Obra Bicentenária
Dilma com Eduardo e Steinbruch, ontem. Tentativa de desempacar o PAC (Foto: Humberto Pradera)

Dilma com Eduardo e Steinbruch, ontem. Tentativa de desempacar o PAC (Foto: Humberto Pradera)

Se tem uma coisa que está incomodando a ministra Dilma Roussef (Casa Civil) mais que as sessões de quimioterapia, essa coisa se chama Transnordestina… Trata-se de uma das principais obras do PAC , que está parada porque o empresário Benjamin Steinbruch (dono da malha ferroviária do Nordeste) não vai bater um prego até receber algum adiantado do Banco Nacional de Desenvolvimento (BNDES).

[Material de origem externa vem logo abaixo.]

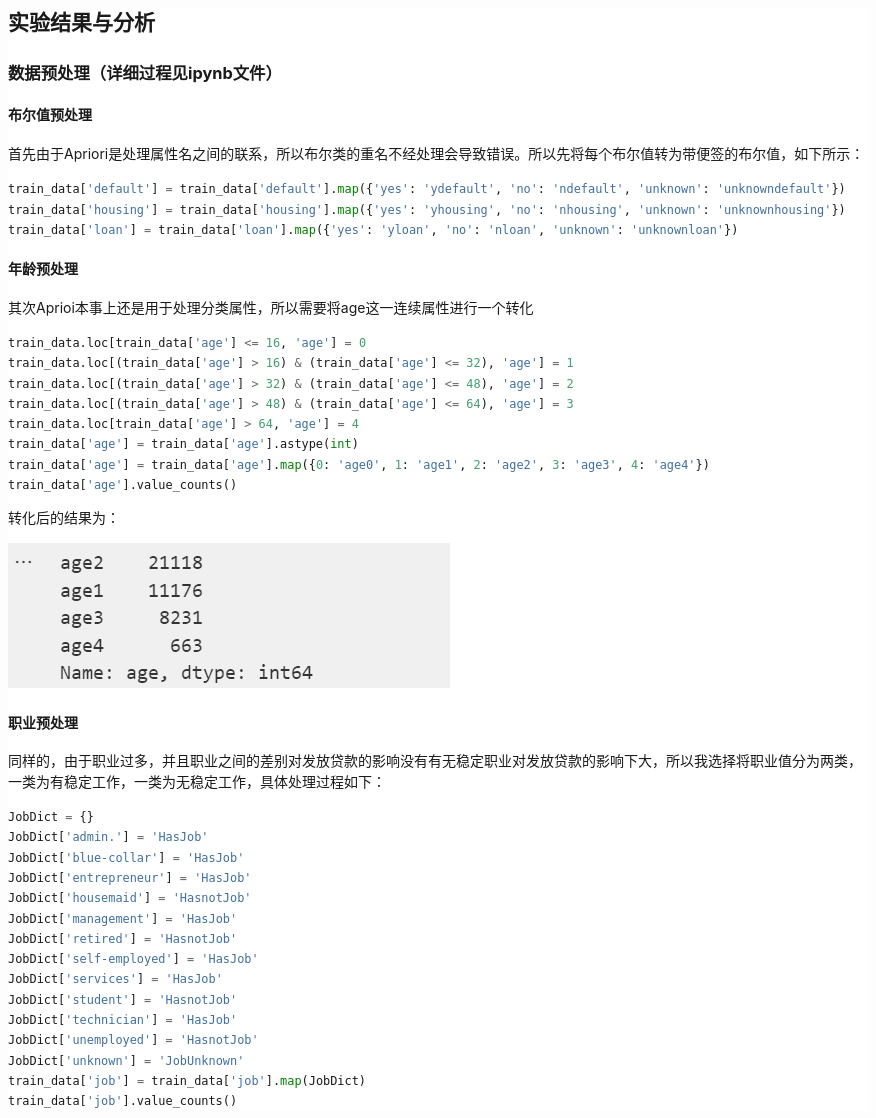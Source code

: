 

## 实验结果与分析

### 数据预处理（详细过程见ipynb文件）

#### 布尔值预处理

首先由于Apriori是处理属性名之间的联系，所以布尔类的重名不经处理会导致错误。所以先将每个布尔值转为带便签的布尔值，如下所示：

```python
train_data['default'] = train_data['default'].map({'yes': 'ydefault', 'no': 'ndefault', 'unknown': 'unknowndefault'})
train_data['housing'] = train_data['housing'].map({'yes': 'yhousing', 'no': 'nhousing', 'unknown': 'unknownhousing'})
train_data['loan'] = train_data['loan'].map({'yes': 'yloan', 'no': 'nloan', 'unknown': 'unknownloan'})
```

#### 年龄预处理

其次Aprioi本事上还是用于处理分类属性，所以需要将age这一连续属性进行一个转化

```python
train_data.loc[train_data['age'] <= 16, 'age'] = 0
train_data.loc[(train_data['age'] > 16) & (train_data['age'] <= 32), 'age'] = 1
train_data.loc[(train_data['age'] > 32) & (train_data['age'] <= 48), 'age'] = 2
train_data.loc[(train_data['age'] > 48) & (train_data['age'] <= 64), 'age'] = 3
train_data.loc[train_data['age'] > 64, 'age'] = 4
train_data['age'] = train_data['age'].astype(int)
train_data['age'] = train_data['age'].map({0: 'age0', 1: 'age1', 2: 'age2', 3: 'age3', 4: 'age4'})
train_data['age'].value_counts()
```

转化后的结果为：

![image-20220529141929970](作业3：频繁模式挖掘.assets/image-20220529141929970.png)

#### 职业预处理

同样的，由于职业过多，并且职业之间的差别对发放贷款的影响没有有无稳定职业对发放贷款的影响下大，所以我选择将职业值分为两类，一类为有稳定工作，一类为无稳定工作，具体处理过程如下：

```python
JobDict = {}
JobDict['admin.'] = 'HasJob'
JobDict['blue-collar'] = 'HasJob'
JobDict['entrepreneur'] = 'HasJob'
JobDict['housemaid'] = 'HasnotJob'
JobDict['management'] = 'HasJob'
JobDict['retired'] = 'HasnotJob'
JobDict['self-employed'] = 'HasJob'
JobDict['services'] = 'HasJob'
JobDict['student'] = 'HasnotJob'
JobDict['technician'] = 'HasJob'
JobDict['unemployed'] = 'HasnotJob'
JobDict['unknown'] = 'JobUnknown'
train_data['job'] = train_data['job'].map(JobDict)
train_data['job'].value_counts()
```
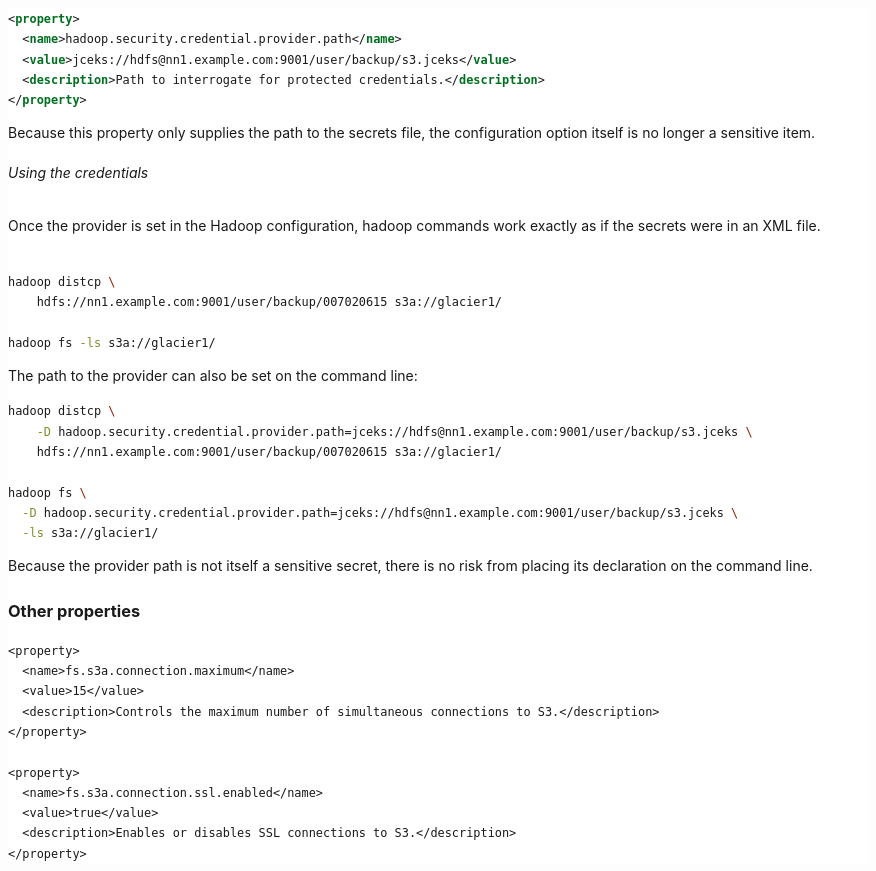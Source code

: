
```xml
<property>
  <name>hadoop.security.credential.provider.path</name>
  <value>jceks://hdfs@nn1.example.com:9001/user/backup/s3.jceks</value>
  <description>Path to interrogate for protected credentials.</description>
</property>
```

Because this property only supplies the path to the secrets file, the configuration
option itself is no longer a sensitive item.

###### Using the credentials

Once the provider is set in the Hadoop configuration, hadoop commands
work exactly as if the secrets were in an XML file.

```bash

hadoop distcp \
    hdfs://nn1.example.com:9001/user/backup/007020615 s3a://glacier1/

hadoop fs -ls s3a://glacier1/

```

The path to the provider can also be set on the command line:

```bash
hadoop distcp \
    -D hadoop.security.credential.provider.path=jceks://hdfs@nn1.example.com:9001/user/backup/s3.jceks \
    hdfs://nn1.example.com:9001/user/backup/007020615 s3a://glacier1/

hadoop fs \
  -D hadoop.security.credential.provider.path=jceks://hdfs@nn1.example.com:9001/user/backup/s3.jceks \
  -ls s3a://glacier1/

```

Because the provider path is not itself a sensitive secret, there is no risk
from placing its declaration on the command line.


### Other properties

    <property>
      <name>fs.s3a.connection.maximum</name>
      <value>15</value>
      <description>Controls the maximum number of simultaneous connections to S3.</description>
    </property>

    <property>
      <name>fs.s3a.connection.ssl.enabled</name>
      <value>true</value>
      <description>Enables or disables SSL connections to S3.</description>
    </property>
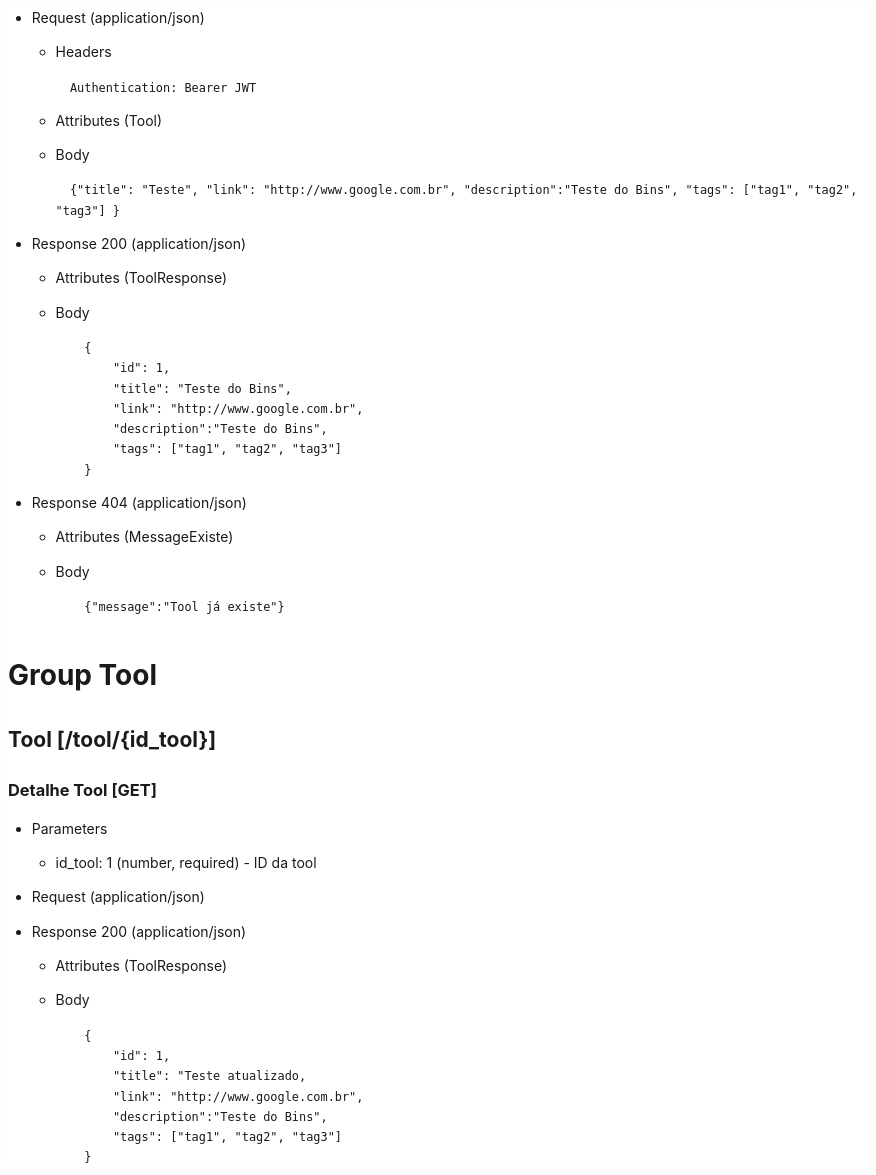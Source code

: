 - Request (application/json)

	- Headers

			Authentication: Bearer JWT

	- Attributes (Tool)
	
	- Body
	
			{"title": "Teste", "link": "http://www.google.com.br", "description":"Teste do Bins", "tags": ["tag1", "tag2", "tag3"] }

- Response 200 (application/json)
  
  - Attributes (ToolResponse)
  
  - Body 
  
			{
				"id": 1,
				"title": "Teste do Bins", 
				"link": "http://www.google.com.br", 
				"description":"Teste do Bins", 
				"tags": ["tag1", "tag2", "tag3"] 
			}
			
- Response 404 (application/json)
  
  - Attributes (MessageExiste)
  
  - Body

			{"message":"Tool já existe"}

# Group Tool

## Tool [/tool/{id_tool}]

### Detalhe Tool [GET]

- Parameters
		
	- id_tool: 1 (number, required) - ID da tool

- Request (application/json)
		
- Response 200 (application/json)

  - Attributes (ToolResponse)
  
  - Body 
  
			{
				"id": 1,
				"title": "Teste atualizado, 
				"link": "http://www.google.com.br", 
				"description":"Teste do Bins", 
				"tags": ["tag1", "tag2", "tag3"] 
			}
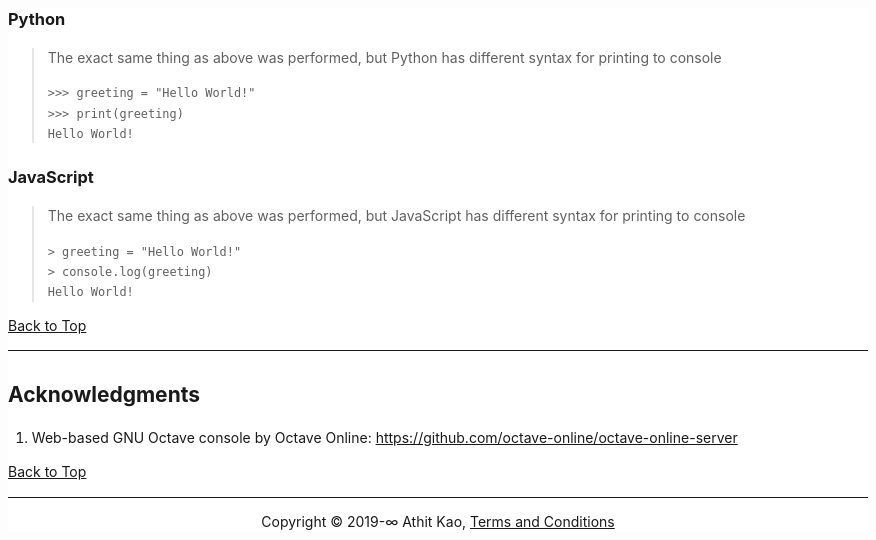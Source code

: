 ### **Python**

> The exact same thing as above was performed, but Python has different syntax for printing to console
>
> ```
> >>> greeting = "Hello World!"
> >>> print(greeting)
> Hello World!
> ```

### **JavaScript**

> The exact same thing as above was performed, but JavaScript has different syntax for printing to console
>
> ```
> > greeting = "Hello World!"
> > console.log(greeting)
> Hello World!
> ```

[Back to Top](#table-of-contents)

--------------------------------------------------------------------------------------------------

## Acknowledgments

1. Web-based GNU Octave console by Octave Online: <a href="https://github.com/octave-online/octave-online-server" target="_blank">https://github.com/octave-online/octave-online-server</a>

<a href="" target="_blank"></a>

[Back to Top](#table-of-contents)

--------------------------------------------------------------------------------------------------

<p align="center">Copyright © 2019-∞ Athit Kao, <a href="http://www.athitkao.com/tos.html" target="_blank">Terms and Conditions</a></p>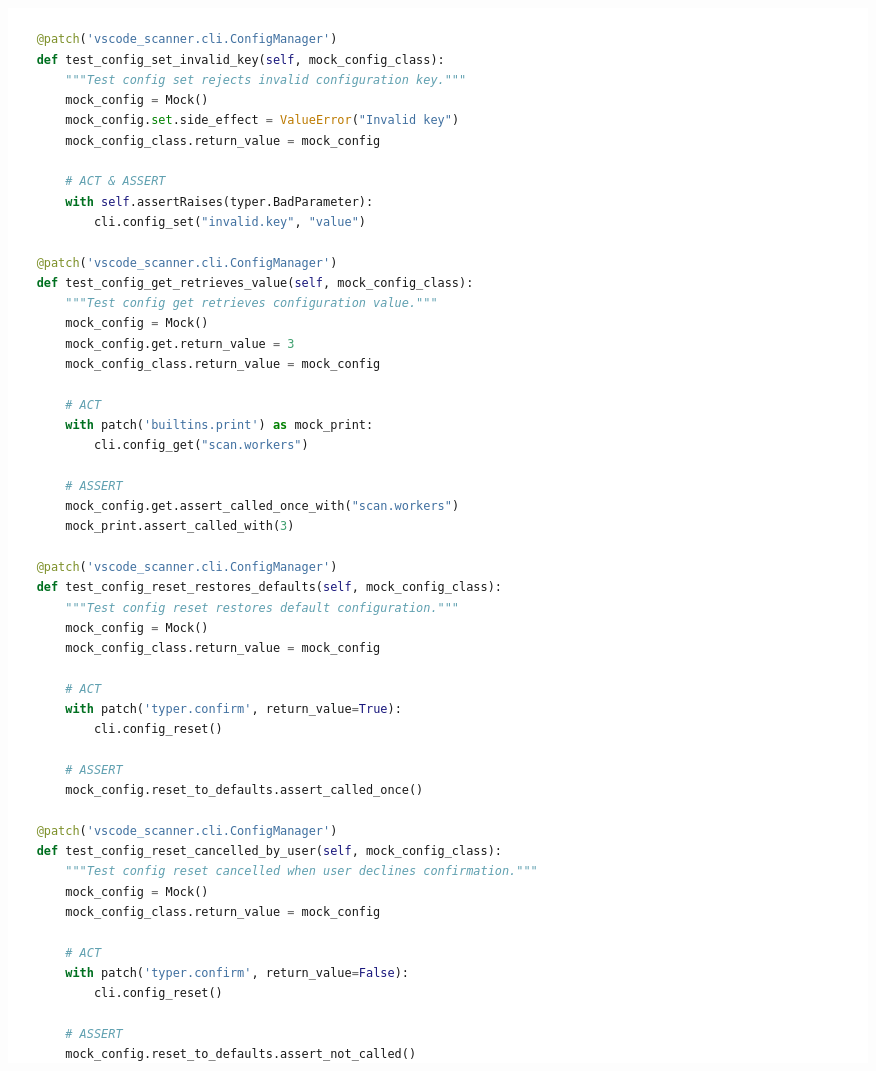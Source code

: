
 ```python

    @patch('vscode_scanner.cli.ConfigManager')
    def test_config_set_invalid_key(self, mock_config_class):
        """Test config set rejects invalid configuration key."""
        mock_config = Mock()
        mock_config.set.side_effect = ValueError("Invalid key")
        mock_config_class.return_value = mock_config

        # ACT & ASSERT
        with self.assertRaises(typer.BadParameter):
            cli.config_set("invalid.key", "value")

    @patch('vscode_scanner.cli.ConfigManager')
    def test_config_get_retrieves_value(self, mock_config_class):
        """Test config get retrieves configuration value."""
        mock_config = Mock()
        mock_config.get.return_value = 3
        mock_config_class.return_value = mock_config

        # ACT
        with patch('builtins.print') as mock_print:
            cli.config_get("scan.workers")

        # ASSERT
        mock_config.get.assert_called_once_with("scan.workers")
        mock_print.assert_called_with(3)

    @patch('vscode_scanner.cli.ConfigManager')
    def test_config_reset_restores_defaults(self, mock_config_class):
        """Test config reset restores default configuration."""
        mock_config = Mock()
        mock_config_class.return_value = mock_config

        # ACT
        with patch('typer.confirm', return_value=True):
            cli.config_reset()

        # ASSERT
        mock_config.reset_to_defaults.assert_called_once()

    @patch('vscode_scanner.cli.ConfigManager')
    def test_config_reset_cancelled_by_user(self, mock_config_class):
        """Test config reset cancelled when user declines confirmation."""
        mock_config = Mock()
        mock_config_class.return_value = mock_config

        # ACT
        with patch('typer.confirm', return_value=False):
            cli.config_reset()

        # ASSERT
        mock_config.reset_to_defaults.assert_not_called()
```
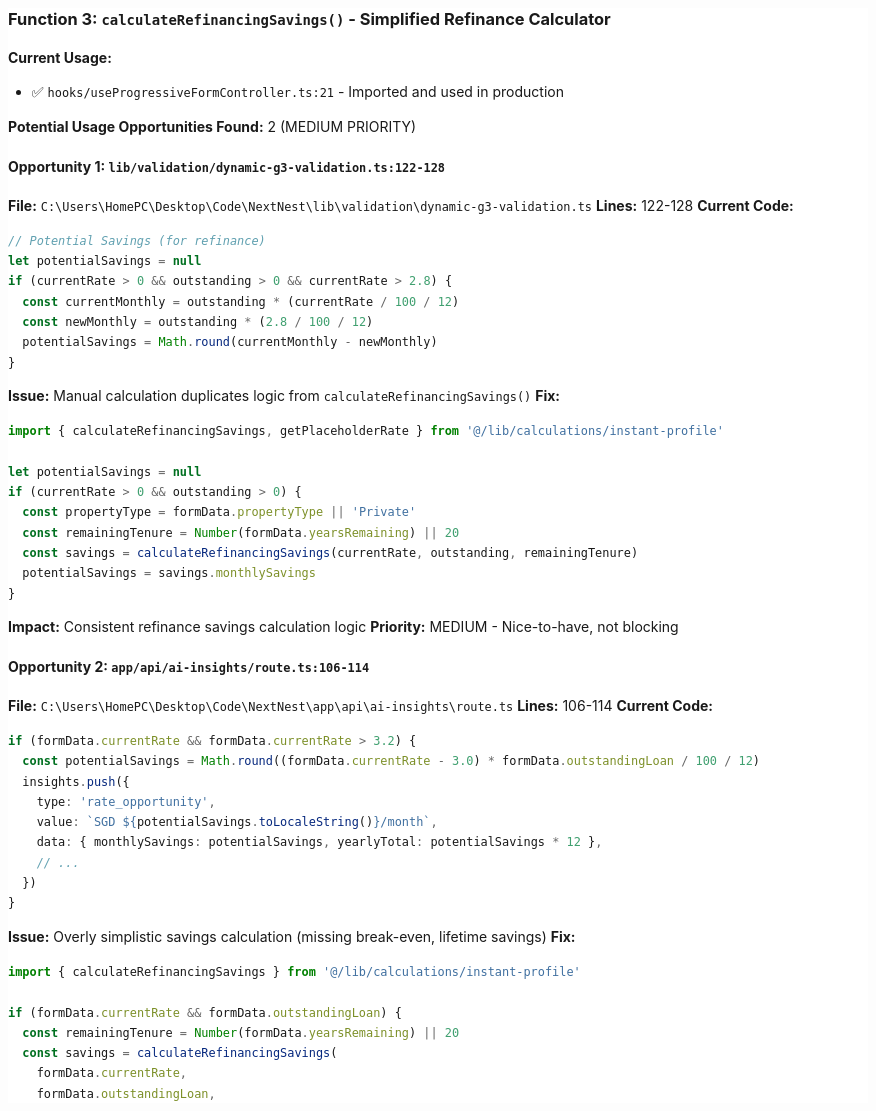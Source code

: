### Function 3: `calculateRefinancingSavings()` - Simplified Refinance Calculator

**Current Usage:**
- ✅ `hooks/useProgressiveFormController.ts:21` - Imported and used in production

**Potential Usage Opportunities Found:** 2 (MEDIUM PRIORITY)

#### Opportunity 1: `lib/validation/dynamic-g3-validation.ts:122-128`
**File:** `C:\Users\HomePC\Desktop\Code\NextNest\lib\validation\dynamic-g3-validation.ts`
**Lines:** 122-128
**Current Code:**
```typescript
// Potential Savings (for refinance)
let potentialSavings = null
if (currentRate > 0 && outstanding > 0 && currentRate > 2.8) {
  const currentMonthly = outstanding * (currentRate / 100 / 12)
  const newMonthly = outstanding * (2.8 / 100 / 12)
  potentialSavings = Math.round(currentMonthly - newMonthly)
}
```
**Issue:** Manual calculation duplicates logic from `calculateRefinancingSavings()`
**Fix:**
```typescript
import { calculateRefinancingSavings, getPlaceholderRate } from '@/lib/calculations/instant-profile'

let potentialSavings = null
if (currentRate > 0 && outstanding > 0) {
  const propertyType = formData.propertyType || 'Private'
  const remainingTenure = Number(formData.yearsRemaining) || 20
  const savings = calculateRefinancingSavings(currentRate, outstanding, remainingTenure)
  potentialSavings = savings.monthlySavings
}
```
**Impact:** Consistent refinance savings calculation logic
**Priority:** MEDIUM - Nice-to-have, not blocking

#### Opportunity 2: `app/api/ai-insights/route.ts:106-114`
**File:** `C:\Users\HomePC\Desktop\Code\NextNest\app\api\ai-insights\route.ts`
**Lines:** 106-114
**Current Code:**
```typescript
if (formData.currentRate && formData.currentRate > 3.2) {
  const potentialSavings = Math.round((formData.currentRate - 3.0) * formData.outstandingLoan / 100 / 12)
  insights.push({
    type: 'rate_opportunity',
    value: `SGD ${potentialSavings.toLocaleString()}/month`,
    data: { monthlySavings: potentialSavings, yearlyTotal: potentialSavings * 12 },
    // ...
  })
}
```
**Issue:** Overly simplistic savings calculation (missing break-even, lifetime savings)
**Fix:**
```typescript
import { calculateRefinancingSavings } from '@/lib/calculations/instant-profile'

if (formData.currentRate && formData.outstandingLoan) {
  const remainingTenure = Number(formData.yearsRemaining) || 20
  const savings = calculateRefinancingSavings(
    formData.currentRate,
    formData.outstandingLoan,
```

A Transnordestina é uma obra que só existe no papel desde o governo do imperador Pedro II e é fundamental para o desenvolvimento do Nordeste. Lula prometeu que iria fazê-la e colocou tudo no colo da mãe do PAC, Dilma. Como custa quase R$ 6 bilhões, se a ferrovia empaca o PAC também empaca. E o índice de eficiência do Plano de Aceleração do Crescimento vai lá para baixo.

Só que a Companhia Ferroviária Nacional, de Steinbruch, só vai tocar a obra (uma Parceria Público-Privada, PPP), caso receba 100% do valor que tem que investir através de financiamentos públicos. Ou seja, não entra com nada e ainda fica com a concessão da ferrovia pelos próximos 30 anos (renováveis por mais 30).

Ontem teve uma reunião em Brasília, da qual participaram Dilma, Steinbruch e o governador de Pernambuco, Eduardo Campos. Eduardo está servindo de mediador da solução, pois Pernambuco será um dos estados mais beneficiados pela obra.

Steinbruch, para quem não lembra, foi um dos que mais mamaram na época das privatizações. Pegou a Vale do Rio Doce (que era a Petrobras da mineração) e adquiriu os direitos sobre a rede de trilhos do Nordeste, pela Companhia Ferroviária Nacional (CFN). A malha ferroviária nordestina ele deixou virar ferrugem. Antes tínhamos quase nada desse modo viário, hoje temos coisa alguma.

Já a privatização da Vale foi um grande escândalo. Foi vendida por R$ 3,34 bilhões ao consórcio formado por Steinbruch mais Previ (fundo de pensão do BB), Petros (fundo de pensão da Petrobrás), Funcef (fundo de pensão da CEF), Funcesp (fundo de pensão dos empregados da Cesp), Opportunity (olha o dedo de Daniel Dantas aí) e Nations Bank. Dizem que o empresário pagou propina de US$ 15 milhões ao ex-presidente do Banco do Brasil no Governo FHC, Ricardo Sérgio de Oliveiria (ex-tesoureiro das campanhas de José Serra), para que todos os fundos de pensão aderissem à sua proposta, abandonando o consórcio do Grupo Votorantim, de Antonio Ermírio de Moraes.

Além dessa “forcinha”, ficou demonstrado depois que o edital de privatização subtraiu bilhões de toneladas de minério de ferro das jazidas pertencentes à Vale, diminuindo, assim, seu valor de mercado. As reservas em Minas Gerais, que eram 7,918 bilhões de toneladas, apareceram como 1,4 bilhão. E a reserva de Carajás caiu misteriosamente de 4.970 bilhões de toneladas para 1,8 bilhão.

Steinbruch aproveitou bem esse presente, diga-se de passagem. Sob sua gestão, a Vale comprou outras 16 empresas do setor, incluindo a canadenses Inco (por US$ 13 bilhões), transformando-se na maior do mundo.